• [Entries shown]:
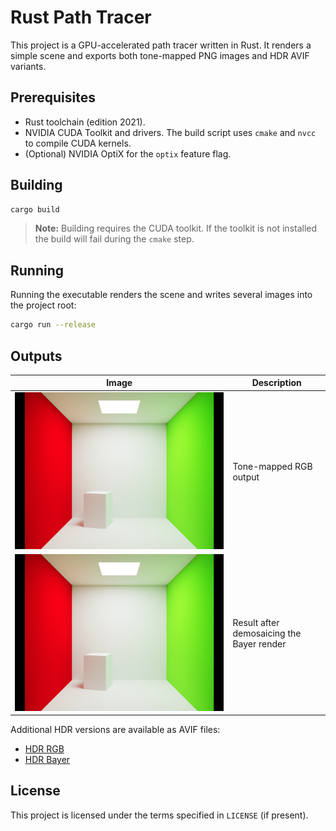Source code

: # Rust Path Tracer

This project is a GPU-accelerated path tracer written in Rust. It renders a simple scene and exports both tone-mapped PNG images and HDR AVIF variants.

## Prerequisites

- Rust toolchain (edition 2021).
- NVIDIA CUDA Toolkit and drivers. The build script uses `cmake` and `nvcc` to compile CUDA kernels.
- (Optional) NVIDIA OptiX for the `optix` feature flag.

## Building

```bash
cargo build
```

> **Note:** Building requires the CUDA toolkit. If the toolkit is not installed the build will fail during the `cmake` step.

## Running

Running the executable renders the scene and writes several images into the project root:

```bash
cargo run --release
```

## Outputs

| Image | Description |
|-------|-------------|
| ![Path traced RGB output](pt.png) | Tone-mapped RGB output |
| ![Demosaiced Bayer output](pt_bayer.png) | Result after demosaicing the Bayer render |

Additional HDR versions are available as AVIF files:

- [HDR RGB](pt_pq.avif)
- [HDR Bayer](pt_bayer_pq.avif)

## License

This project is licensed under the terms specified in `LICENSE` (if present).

• [What is expected]:
Apart from the images, every line above needs to be printed again exactly.

• [Result below]:
Source code

: # Rust Path Tracer

This project is a GPU-accelerated path tracer written in Rust. It renders a simple scene and exports both tone-mapped PNG images and HDR AVIF variants.

## Prerequisites

- Rust toolchain (edition 2021).
- NVIDIA CUDA Toolkit and drivers. The build script uses `cmake` and `nvcc` to compile CUDA kernels.
- (Optional) NVIDIA OptiX for the `optix` feature flag.

## Building

```bash
cargo build
```

> **Note:** Building requires the CUDA toolkit. If the toolkit is not installed the build will fail during the `cmake` step.

## Running

Running the executable renders the scene and writes several images into the project root:

```bash
cargo run --release
```

## Outputs

| Image | Description |
|-------|-------------|
| ![Path traced RGB output](pt.png) | Tone-mapped RGB output |
| ![Demosaiced Bayer output](pt_bayer.png) | Result after demosaicing the Bayer render |

Additional HDR versions are available as AVIF files:

- [HDR RGB](pt_pq.avif)
- [HDR Bayer](pt_bayer_pq.avif)

## License

This project is licensed under the terms specified in `LICENSE` (if present).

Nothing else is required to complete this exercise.